Kettle dependency management

These notes are from a short spike I did on adding a dependency management to Kettle.

Releasing Kettle as a product is a pretty interesting situation.  There are many jars which are checked into Kettle which come from other Pentaho projects (some of which also depend on Kettle).  These jars must be built at release time and then checked back into Kettle.  If a core library is updated, we have to remember to check it into Kettle (if desired).  The bi-server, pentaho report designer and pentaho metadata editor are built with Kettle as a server/engine resource.  Since we have graduated from the days of having binary jars checked into our source repository, these projects explicitly list Kettle and all of its dependencies using ivy which can resolve these artifacts.  The artifacts are specified by version, which might be always the latest version (snapshots) or a specific released version.  When Kettle's dependencies are updated, we have to audit the libext folder for changes so we can update other projects.

Pentaho has created a set of ant scripts which can automatically install ivy, resolve jars (or other artifacts), build and publish artifacts.  Kettle has been upgraded to use subfloor (simply means the build.xml inherits the subfloor build script).  Subfloor resolves jars using ivy which retrieves jars from the pentaho artifactory (http://repository.pentaho.org/artifactory/) or the ibiblio maven2 repository.  The ibiblio repository is used for most 3rd party jars (eg. apache-commons).  The pentaho repository is used for internal pentaho projects or third-party libraries not available on ibiblio.  In order to resolve Kettle's dependencies we have to create a list of them in ivy.xml.  This file explicitly lists every jar with no transitive dependencies.  This means that the mapping of the libext folder is 1-1 with the ivy.xml file.  When the resolver finishes, the set of jars should not be magic, it should be quite natural and logical.  Having said this, one of the goals was to investigate the possibility of removing all checked in jars into Kettle.  libext has now been pruned, as well as test/libext.  test/libext is pruned by way of specifying a test configuration for ivy.

More about Ivy...

Apache Ivy™ is a popular dependency manager focusing on flexibility and simplicity.
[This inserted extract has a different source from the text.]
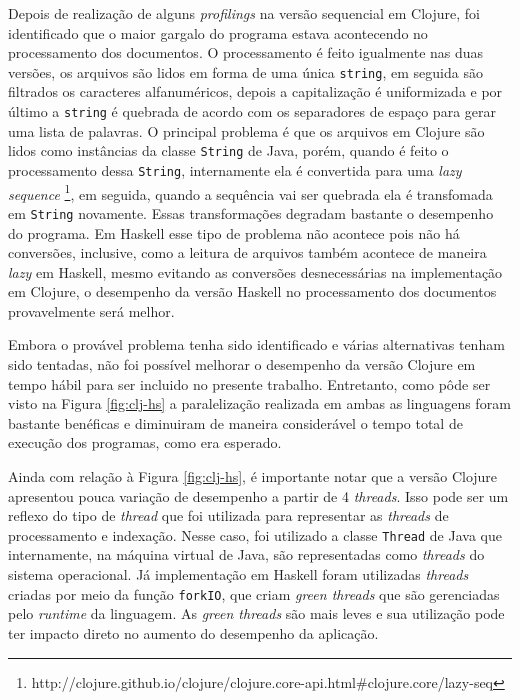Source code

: Depois de realização de alguns \emph{profilings} na versão sequencial em Clojure, foi identificado que o maior gargalo do programa estava acontecendo no processamento dos documentos. O processamento é feito igualmente nas duas versões, os arquivos são lidos em forma de uma única \verb|string|, em seguida são filtrados os caracteres alfanuméricos, depois a capitalização é uniformizada e por último a \verb|string| é quebrada de acordo com os separadores de espaço para gerar uma lista de palavras. O principal problema é que os arquivos em Clojure são lidos como instâncias da classe \verb|String| de Java, porém, quando é feito o processamento dessa \verb|String|, internamente ela é convertida para uma \emph{lazy sequence} \footnote{http://clojure.github.io/clojure/clojure.core-api.html\#clojure.core/lazy-seq}, em seguida, quando a sequência vai ser quebrada ela é transfomada em \verb|String| novamente. Essas transformações degradam bastante o desempenho do programa. Em Haskell esse tipo de problema não acontece pois não há conversões, inclusive, como a leitura de arquivos também acontece de maneira \emph{lazy} em Haskell, mesmo evitando as conversões desnecessárias na implementação em Clojure, o desempenho da versão Haskell no processamento dos documentos provavelmente será melhor.

Embora o provável problema tenha sido identificado e várias alternativas tenham sido tentadas, não foi possível melhorar o desempenho da versão Clojure em tempo hábil para ser incluido no presente trabalho. Entretanto, como pôde ser visto na Figura \ref{fig:clj-hs} a paralelização realizada em ambas as linguagens foram bastante benéficas e diminuiram de maneira considerável o tempo total de execução dos programas, como era esperado.

Ainda com relação à Figura \ref{fig:clj-hs}, é importante notar que a versão Clojure apresentou pouca variação de desempenho a partir de 4 \emph{threads}. Isso pode ser um reflexo do tipo de \emph{thread} que foi utilizada para representar as \emph{threads} de processamento e indexação. Nesse caso, foi utilizado a classe \verb|Thread| de Java que internamente, na máquina virtual de Java, são representadas como \emph{threads} do sistema operacional. Já implementação em Haskell foram utilizadas \emph{threads} criadas por meio da função \verb|forkIO|, que criam \emph{green threads} que são gerenciadas pelo \emph{runtime} da linguagem. As \emph{green threads} são mais leves e sua utilização pode ter impacto direto no aumento do desempenho da aplicação.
Find out more about its unique enterprise features, what people say about it, and how it can improve your build system!

Using Ivy/Kettle with an IDE

First, check out the development branch of Kettle into your favorite IDE:

svn://source.pentaho.org/svnkettleroot/Kettle/branches/mdd-ivy/

If you are using the ivyde plugin for Eclipse, simply checkout the source code for Kettle and ivyde will automatically resolve and build the project.

If you are not using ivyde, you can still quickly and easily get up and running.
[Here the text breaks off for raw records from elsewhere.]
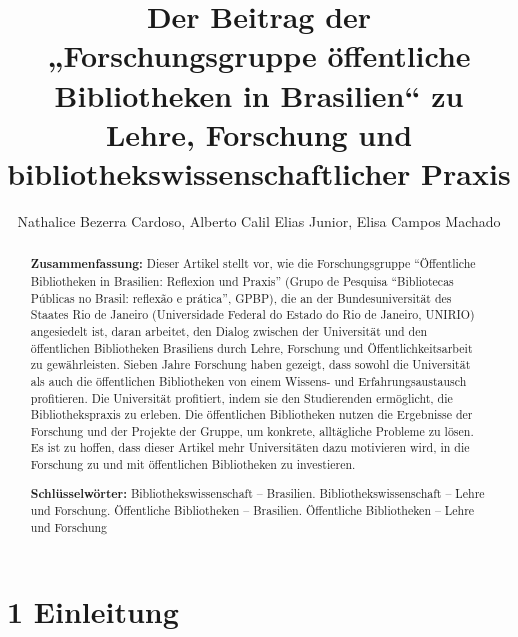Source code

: \documentclass[a4paper,
fontsize=11pt,
oneside,
numbers=noperiodatend,
parskip=half-,
bibliography=totoc,
final
]{scrartcl}
\title{\LARGE{Der Beitrag der „Forschungsgruppe öffentliche Bibliotheken in Brasilien“ zu Lehre, Forschung und bibliothekswissenschaftlicher Praxis}}%
\author{Nathalice Bezerra Cardoso, Alberto Calil Elias Junior, Elisa Campos Machado} %
\date{}
\begin{document}
\maketitle
\thispagestyle{fancyplain} 

\begin{abstract}
\noindent
\textbf{Zusammenfassung:} Dieser Artikel stellt vor, wie die
Forschungsgruppe ``Öffentliche Bibliotheken in Brasilien: Reflexion und
Praxis'' (Grupo de Pesquisa ``Bibliotecas Públicas no Brasil: reflexão e
prática'', GPBP), die an der Bundesuniversität des Staates Rio de
Janeiro (Universidade Federal do Estado do Rio de Janeiro, UNIRIO)
angesiedelt ist, daran arbeitet, den Dialog zwischen der Universität und
den öffentlichen Bibliotheken Brasiliens durch Lehre, Forschung und
Öffentlichkeitsarbeit zu gewährleisten. Sieben Jahre Forschung haben
gezeigt, dass sowohl die Universität als auch die öffentlichen
Bibliotheken von einem Wissens- und Erfahrungsaustausch profitieren. Die
Universität profitiert, indem sie den Studierenden ermöglicht, die
Bibliothekspraxis zu erleben. Die öffentlichen Bibliotheken nutzen die
Ergebnisse der Forschung und der Projekte der Gruppe, um konkrete,
alltägliche Probleme zu lösen. Es ist zu hoffen, dass dieser Artikel
mehr Universitäten dazu motivieren wird, in die Forschung zu und mit
öffentlichen Bibliotheken zu investieren.

\noindent \textbf{Schlüsselwörter:} Bibliothekswissenschaft -- Brasilien.
Bibliothekswissenschaft -- Lehre und Forschung. Öffentliche Bibliotheken
-- Brasilien. Öffentliche Bibliotheken -- Lehre und Forschung
\end{abstract}

\hypertarget{einleitung}{%
\section{1 Einleitung}\label{einleitung}}
\end{document}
  1. invoke the ant target 'resolve' - this will populate a lib folder called 'resolved-libs'
  2. update the classpath with either of the following methods:
    1. manually add these jars to the classpath using your IDE or
    2. invoke the ant target 'create-dot-classpath' which will modify your .classpath (be sure to refresh the project to pickup the changes)
Building Kettle

Although there are plenty of things we can take advantage of in the future, the Kettle build has been largely preserved.  You may invoke the ant target 'distrib' as you have done in the past.  distrib depends on resolve so we will automatically make sure the latest jars are in play. 

As always, you can checkout Kettle and immediately invoke "ant distrib".
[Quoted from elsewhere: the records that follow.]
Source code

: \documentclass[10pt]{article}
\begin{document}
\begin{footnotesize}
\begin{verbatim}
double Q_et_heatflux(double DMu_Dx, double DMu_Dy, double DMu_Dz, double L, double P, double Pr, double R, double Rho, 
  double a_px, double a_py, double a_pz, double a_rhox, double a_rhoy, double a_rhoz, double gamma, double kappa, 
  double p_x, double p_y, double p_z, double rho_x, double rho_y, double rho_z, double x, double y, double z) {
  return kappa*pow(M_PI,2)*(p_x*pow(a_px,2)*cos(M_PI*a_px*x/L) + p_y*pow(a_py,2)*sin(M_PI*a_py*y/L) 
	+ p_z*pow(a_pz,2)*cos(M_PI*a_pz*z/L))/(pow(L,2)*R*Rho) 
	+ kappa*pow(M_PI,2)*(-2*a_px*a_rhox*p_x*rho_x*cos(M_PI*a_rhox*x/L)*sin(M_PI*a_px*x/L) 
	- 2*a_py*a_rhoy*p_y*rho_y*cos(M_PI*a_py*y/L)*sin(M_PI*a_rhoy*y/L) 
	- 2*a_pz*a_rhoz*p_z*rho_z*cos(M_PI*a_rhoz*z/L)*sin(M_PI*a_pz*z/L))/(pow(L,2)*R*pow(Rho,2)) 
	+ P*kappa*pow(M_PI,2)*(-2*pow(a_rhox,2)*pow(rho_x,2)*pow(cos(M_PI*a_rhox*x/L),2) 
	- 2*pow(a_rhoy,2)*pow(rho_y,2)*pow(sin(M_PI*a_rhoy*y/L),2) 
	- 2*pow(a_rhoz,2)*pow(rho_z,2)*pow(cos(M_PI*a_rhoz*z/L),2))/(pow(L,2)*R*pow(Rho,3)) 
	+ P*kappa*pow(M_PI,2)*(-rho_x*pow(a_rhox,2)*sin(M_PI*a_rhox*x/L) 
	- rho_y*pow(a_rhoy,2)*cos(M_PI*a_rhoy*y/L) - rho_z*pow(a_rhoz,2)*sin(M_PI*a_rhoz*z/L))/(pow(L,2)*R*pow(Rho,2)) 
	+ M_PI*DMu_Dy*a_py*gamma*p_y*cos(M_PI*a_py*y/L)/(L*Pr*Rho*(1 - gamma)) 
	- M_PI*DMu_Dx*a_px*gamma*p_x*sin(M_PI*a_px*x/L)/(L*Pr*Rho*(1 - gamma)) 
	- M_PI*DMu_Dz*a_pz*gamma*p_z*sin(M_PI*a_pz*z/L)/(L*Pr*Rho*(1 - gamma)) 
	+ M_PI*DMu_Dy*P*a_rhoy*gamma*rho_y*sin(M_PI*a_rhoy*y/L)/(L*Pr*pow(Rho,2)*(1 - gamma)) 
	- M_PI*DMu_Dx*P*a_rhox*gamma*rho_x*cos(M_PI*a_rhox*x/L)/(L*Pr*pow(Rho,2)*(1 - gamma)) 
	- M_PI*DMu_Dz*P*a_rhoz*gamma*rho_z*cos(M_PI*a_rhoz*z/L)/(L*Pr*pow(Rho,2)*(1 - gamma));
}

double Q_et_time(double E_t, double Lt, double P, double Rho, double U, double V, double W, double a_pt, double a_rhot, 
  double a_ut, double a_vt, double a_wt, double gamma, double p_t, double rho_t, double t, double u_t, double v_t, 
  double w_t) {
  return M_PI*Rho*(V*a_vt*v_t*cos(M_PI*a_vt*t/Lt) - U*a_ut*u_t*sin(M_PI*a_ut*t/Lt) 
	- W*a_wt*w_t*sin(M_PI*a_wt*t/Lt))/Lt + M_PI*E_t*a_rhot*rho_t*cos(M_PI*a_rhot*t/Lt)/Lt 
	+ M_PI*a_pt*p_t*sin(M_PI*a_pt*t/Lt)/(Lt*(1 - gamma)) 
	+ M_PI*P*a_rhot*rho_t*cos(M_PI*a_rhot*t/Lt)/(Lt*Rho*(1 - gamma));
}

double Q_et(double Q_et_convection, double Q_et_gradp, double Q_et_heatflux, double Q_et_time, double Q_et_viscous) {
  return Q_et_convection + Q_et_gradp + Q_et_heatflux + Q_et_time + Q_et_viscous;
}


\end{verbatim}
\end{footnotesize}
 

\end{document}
I have also added the capability of adding Kettle plugins to the build process.  Kettle plugins, such as those written by Pentaho for hadoop are now resolved as plugins and installed to the distribution during build time.  This approach can be used to guarantee that certain plugins are always included in Kettle builds without having to check the plugin source code or artifacts directly into Kettle.

Work In Progress

The ivy.xml file is still a work in progress.  Here are the remaining items that we are still working on:

pentaho-database - This is a commons project that depends on kettle-db, but is used by kettle-ui.  This requires Kettle to be half-built, pentaho-database to be published or checked in, and then the rest of kettle to be compiled.  We're going to either need to bring the database project into kettle, or remove the kettle dependency from the database project before we can build kettle in a single pass.  Right now the way the dependency is defined in ivy.xml, it causes a circular resolve dependency.

swt - the swt jars are still not a part of the ivy.xml file, we'll be working on phasing those into ivy as well

library configurations - each kettle library (kettle-db, kettle-core, etc) should have its own list of dependencies defined in the ivy.xml file.  This way downstream uses of these libraries can inherit the specific dependencies needed, instead of inheriting the entire list of kettle dependencies.

checked-in plugins - The currently checked in plugins, DummyJob, DummyPlugin, S3CsvInput, ShapeFileReader3, and versioncheck, should all be moved into the ivy "plugin" configuration.

Feedback Needed

We realize this is a significant development change, so we want to get it right before it becomes standard.  Please check out the source and let us know what you think!